AUSTIN, Texas — The College of Fine Arts at The University of Texas at Austin has appointed to its faculty design industry leader Doreen Lorenzo to oversee a campus-wide initiative to integrate design thinking into the curriculum across the university.
A successful leader of global creative firms, Lorenzo has advised Fortune 100 companies on design and innovation issues for decades. She is the former president of the global design firms Frog and Quirky, co-founder of the mobile video insights firm Vidlet, a board member and adviser to several startup companies, and a columnist for Fast Company Co. Design and Medium. A thought leader on business and design issues, she speaks publicly about her signature leadership style and the power of empathy to drive business results.
“We’re living in a multidisciplinary age of design,” said Doug Dempster, dean of the College of Fine Arts. “Design disciplines are reshaping the landscape of product development, Internet commerce, organizational decision-making and cultural creativity and consumption. The University of Texas at Austin intends to put itself at the nimble, leading edge of this creative economy. Doreen Lorenzo brings us exactly the leadership we need to discover and maintain that edge.”

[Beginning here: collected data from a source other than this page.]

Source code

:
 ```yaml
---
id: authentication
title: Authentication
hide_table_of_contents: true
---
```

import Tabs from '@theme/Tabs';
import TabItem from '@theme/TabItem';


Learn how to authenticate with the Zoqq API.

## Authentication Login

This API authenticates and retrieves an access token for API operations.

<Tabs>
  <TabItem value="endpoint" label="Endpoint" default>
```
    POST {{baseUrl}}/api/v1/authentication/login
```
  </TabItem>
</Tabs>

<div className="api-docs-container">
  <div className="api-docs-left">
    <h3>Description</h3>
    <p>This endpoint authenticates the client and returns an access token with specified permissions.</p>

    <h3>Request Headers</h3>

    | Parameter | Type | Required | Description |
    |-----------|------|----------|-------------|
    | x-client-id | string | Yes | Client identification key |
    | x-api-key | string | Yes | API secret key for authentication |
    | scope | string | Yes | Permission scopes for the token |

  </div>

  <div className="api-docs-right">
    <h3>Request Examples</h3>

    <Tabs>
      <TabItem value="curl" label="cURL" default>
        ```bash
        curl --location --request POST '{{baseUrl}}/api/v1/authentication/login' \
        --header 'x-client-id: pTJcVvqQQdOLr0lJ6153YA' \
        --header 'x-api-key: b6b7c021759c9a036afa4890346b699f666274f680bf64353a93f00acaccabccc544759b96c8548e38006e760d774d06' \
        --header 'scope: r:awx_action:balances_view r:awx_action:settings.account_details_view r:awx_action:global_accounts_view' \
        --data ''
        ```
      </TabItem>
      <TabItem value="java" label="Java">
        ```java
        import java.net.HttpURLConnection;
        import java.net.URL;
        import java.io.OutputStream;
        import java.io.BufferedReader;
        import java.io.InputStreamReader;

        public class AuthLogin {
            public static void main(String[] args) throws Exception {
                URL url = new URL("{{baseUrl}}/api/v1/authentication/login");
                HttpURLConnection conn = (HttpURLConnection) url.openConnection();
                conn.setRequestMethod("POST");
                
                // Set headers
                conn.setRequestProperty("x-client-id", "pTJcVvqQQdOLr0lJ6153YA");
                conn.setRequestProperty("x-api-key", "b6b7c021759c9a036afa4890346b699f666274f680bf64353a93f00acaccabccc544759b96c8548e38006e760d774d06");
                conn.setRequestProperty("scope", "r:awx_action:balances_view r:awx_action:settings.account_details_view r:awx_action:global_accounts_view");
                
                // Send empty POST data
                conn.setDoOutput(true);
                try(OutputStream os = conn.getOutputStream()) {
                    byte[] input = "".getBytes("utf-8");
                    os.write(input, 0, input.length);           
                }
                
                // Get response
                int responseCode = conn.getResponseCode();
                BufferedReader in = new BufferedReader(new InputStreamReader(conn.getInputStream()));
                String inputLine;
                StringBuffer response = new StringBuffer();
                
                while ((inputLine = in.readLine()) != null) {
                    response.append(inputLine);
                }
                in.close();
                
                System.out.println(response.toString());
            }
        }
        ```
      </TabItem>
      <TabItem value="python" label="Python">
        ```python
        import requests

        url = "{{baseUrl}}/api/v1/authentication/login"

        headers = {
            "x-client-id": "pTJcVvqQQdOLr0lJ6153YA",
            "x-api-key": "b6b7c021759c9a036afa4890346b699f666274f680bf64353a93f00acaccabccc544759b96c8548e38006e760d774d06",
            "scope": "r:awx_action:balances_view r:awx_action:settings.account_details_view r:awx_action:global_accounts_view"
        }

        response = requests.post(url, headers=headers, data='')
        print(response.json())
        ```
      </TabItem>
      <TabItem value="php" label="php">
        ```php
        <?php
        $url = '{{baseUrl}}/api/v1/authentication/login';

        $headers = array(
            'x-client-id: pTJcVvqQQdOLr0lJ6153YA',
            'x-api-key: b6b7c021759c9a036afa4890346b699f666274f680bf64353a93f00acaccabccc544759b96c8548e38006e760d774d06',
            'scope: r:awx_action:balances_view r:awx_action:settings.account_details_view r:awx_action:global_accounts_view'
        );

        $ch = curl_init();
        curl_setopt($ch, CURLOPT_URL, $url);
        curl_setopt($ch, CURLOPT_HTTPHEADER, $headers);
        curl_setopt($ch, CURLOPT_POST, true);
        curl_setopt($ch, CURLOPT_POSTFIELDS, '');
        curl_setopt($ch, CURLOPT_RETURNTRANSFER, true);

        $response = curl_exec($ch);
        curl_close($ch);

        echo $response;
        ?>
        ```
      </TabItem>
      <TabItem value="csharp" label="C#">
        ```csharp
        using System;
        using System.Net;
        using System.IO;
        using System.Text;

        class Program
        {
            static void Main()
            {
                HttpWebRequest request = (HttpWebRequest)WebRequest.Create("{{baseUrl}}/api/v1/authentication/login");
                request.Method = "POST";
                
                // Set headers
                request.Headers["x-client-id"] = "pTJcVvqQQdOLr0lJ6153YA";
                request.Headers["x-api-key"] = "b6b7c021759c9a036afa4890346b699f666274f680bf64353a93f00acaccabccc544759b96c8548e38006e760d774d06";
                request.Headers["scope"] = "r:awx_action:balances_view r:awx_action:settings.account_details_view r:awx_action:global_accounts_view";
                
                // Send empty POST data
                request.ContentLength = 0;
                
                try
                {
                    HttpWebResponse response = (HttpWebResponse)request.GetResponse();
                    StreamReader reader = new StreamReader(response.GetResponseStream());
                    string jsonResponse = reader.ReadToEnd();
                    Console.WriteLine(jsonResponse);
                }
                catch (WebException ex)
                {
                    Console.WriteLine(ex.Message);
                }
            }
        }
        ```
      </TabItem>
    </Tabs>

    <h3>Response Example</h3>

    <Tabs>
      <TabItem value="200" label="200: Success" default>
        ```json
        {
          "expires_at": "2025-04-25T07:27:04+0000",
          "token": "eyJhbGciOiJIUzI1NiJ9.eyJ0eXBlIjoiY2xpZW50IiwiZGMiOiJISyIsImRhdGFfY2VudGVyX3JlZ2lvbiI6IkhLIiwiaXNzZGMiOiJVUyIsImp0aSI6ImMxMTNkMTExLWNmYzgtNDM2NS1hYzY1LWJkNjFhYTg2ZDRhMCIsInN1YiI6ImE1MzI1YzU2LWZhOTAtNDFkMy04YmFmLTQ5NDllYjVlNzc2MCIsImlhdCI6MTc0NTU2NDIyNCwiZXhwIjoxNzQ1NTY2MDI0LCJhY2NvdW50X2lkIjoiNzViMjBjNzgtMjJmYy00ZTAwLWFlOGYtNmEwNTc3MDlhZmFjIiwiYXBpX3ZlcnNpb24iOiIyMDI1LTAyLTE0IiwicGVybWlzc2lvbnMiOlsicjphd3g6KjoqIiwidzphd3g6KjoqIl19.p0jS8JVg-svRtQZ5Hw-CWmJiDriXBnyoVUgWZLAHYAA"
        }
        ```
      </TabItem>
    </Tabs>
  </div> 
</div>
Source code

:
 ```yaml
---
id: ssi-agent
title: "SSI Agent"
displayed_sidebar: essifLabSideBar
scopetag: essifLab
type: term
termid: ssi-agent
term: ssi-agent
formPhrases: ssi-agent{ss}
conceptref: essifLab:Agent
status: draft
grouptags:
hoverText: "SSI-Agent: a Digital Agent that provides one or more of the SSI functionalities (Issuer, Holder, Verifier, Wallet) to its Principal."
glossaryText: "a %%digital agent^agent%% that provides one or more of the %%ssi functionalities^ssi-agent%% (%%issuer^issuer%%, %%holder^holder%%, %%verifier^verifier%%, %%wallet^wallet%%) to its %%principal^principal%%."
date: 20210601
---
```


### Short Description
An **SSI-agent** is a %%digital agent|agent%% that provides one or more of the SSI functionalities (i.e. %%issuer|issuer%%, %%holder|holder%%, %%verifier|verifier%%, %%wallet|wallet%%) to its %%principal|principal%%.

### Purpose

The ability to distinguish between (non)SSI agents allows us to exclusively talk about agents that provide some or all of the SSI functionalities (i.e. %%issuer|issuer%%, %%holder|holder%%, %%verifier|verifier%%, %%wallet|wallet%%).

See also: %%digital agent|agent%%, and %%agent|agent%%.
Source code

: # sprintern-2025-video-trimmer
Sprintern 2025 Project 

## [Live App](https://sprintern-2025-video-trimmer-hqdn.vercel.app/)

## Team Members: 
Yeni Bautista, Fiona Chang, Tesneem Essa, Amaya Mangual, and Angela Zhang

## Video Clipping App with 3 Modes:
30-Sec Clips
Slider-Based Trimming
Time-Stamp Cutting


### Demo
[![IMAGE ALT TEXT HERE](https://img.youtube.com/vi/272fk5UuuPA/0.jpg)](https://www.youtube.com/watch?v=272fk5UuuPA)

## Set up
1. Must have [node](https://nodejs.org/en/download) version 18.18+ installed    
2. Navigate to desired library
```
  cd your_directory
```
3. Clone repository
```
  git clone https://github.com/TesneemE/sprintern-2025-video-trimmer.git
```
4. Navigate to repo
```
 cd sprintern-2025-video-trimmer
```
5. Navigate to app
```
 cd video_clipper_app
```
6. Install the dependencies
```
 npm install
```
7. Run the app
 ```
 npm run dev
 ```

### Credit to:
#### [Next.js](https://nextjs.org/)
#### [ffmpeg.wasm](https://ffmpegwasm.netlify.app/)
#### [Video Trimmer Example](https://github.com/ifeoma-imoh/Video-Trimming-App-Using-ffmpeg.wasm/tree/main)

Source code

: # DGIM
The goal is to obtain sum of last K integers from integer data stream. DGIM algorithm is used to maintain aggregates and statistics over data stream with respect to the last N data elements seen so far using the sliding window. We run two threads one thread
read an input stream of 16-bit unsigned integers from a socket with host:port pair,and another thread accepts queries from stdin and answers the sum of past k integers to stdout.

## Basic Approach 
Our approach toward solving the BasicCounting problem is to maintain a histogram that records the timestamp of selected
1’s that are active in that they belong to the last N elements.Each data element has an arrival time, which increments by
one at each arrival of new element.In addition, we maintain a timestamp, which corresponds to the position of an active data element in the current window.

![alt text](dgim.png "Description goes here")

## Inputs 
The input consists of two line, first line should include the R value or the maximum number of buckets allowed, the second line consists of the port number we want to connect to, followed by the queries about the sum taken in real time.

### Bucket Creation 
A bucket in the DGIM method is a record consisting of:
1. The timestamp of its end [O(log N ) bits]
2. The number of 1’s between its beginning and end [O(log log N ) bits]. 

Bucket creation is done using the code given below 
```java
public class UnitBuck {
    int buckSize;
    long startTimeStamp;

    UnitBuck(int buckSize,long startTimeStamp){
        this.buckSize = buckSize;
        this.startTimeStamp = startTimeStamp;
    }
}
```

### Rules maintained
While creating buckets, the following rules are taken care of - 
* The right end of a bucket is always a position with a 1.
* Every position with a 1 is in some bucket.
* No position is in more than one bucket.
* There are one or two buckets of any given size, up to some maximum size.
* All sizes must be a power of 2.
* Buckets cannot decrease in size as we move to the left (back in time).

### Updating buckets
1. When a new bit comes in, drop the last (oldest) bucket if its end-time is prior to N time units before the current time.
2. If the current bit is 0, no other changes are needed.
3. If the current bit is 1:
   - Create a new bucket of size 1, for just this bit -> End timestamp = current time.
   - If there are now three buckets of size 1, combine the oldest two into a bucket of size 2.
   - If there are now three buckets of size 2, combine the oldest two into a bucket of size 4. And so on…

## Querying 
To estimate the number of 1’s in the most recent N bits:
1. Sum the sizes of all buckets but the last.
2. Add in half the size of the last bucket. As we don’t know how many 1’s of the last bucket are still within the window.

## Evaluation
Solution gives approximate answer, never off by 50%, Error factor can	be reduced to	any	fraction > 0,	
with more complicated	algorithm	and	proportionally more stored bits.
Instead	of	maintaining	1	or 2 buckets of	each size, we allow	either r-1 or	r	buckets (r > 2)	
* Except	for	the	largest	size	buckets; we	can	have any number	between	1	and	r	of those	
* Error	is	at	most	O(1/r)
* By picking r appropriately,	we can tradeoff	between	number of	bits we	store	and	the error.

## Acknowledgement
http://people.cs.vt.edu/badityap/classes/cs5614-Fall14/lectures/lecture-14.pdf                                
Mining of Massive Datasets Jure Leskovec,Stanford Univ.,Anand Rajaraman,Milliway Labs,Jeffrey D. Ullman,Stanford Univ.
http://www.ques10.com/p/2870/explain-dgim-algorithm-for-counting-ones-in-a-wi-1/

Lorenzo will lead an advisory group tasked with integrating design studies curricula in the College of Fine Arts, the McCombs School of Business, the School of Information, the Cockrell School of Engineering, the School of Architecture and the Department of Computer Science in the College of Natural Sciences. New curricular options will offer students opportunities to study design from a variety of disciplinary perspectives. She will also work to create corporate and industry partnerships that connect students and faculty members to local and regional firms seeking design-savvy graduates.
“I’m excited for this opportunity to bring my decades of experience in the design and innovation fields to create one of the most holistic design and business university programs in the country,” said Lorenzo. “Today design isn’t just about artifacts. It’s about systems thinking. Great design is inseparable from other disciplines like business and technology, so we are developing an integrated educational experience that will prepare students to become systems thinkers who are sought after in an increasingly interdisciplinary job market.”
In 2015, the College of Fine Arts partnered with the Dell Medical School to create the Design Institute for Health, a first-of-its-kind initiative dedicated to applying a creative design-based approach to the nation’s health care challenges. The institute is led by two veterans of the internationally recognized design firm IDEO: Stacey Chang, IDEO’s former managing director of health and wellness; and Beto Lopez, former head of systems design at IDEO and a UT Austin alumnus.
The Department of Art and Art History has revitalized its Design Division in recent years, and the program expects to double its undergraduate enrollment during the next five years. The department has hired several new faculty and staff members — many with industry experience and expertise.
Associate Professor and Chair of Design Carma Gorman has worked with the design faculty to develop a possible new B.A. in design, a program intended for students who prefer the flexibility and breadth of a liberal arts degree or who are interested in pursuing a double major. The B.A. is also a more accommodating option for transfer students. In fall 2016, the Design Division will also roll out a newly revised B.F.A. in design curriculum that will offer more flexibility in upper-division design courses and electives so students can supplement their design studies with courses in supporting areas.
“I’m really thrilled to be working with Doreen,” Gorman said. “Her hiring comes at the perfect time, and I’m looking forward to working with her and colleagues across campus to build innovative design curriculum and programming at UT.”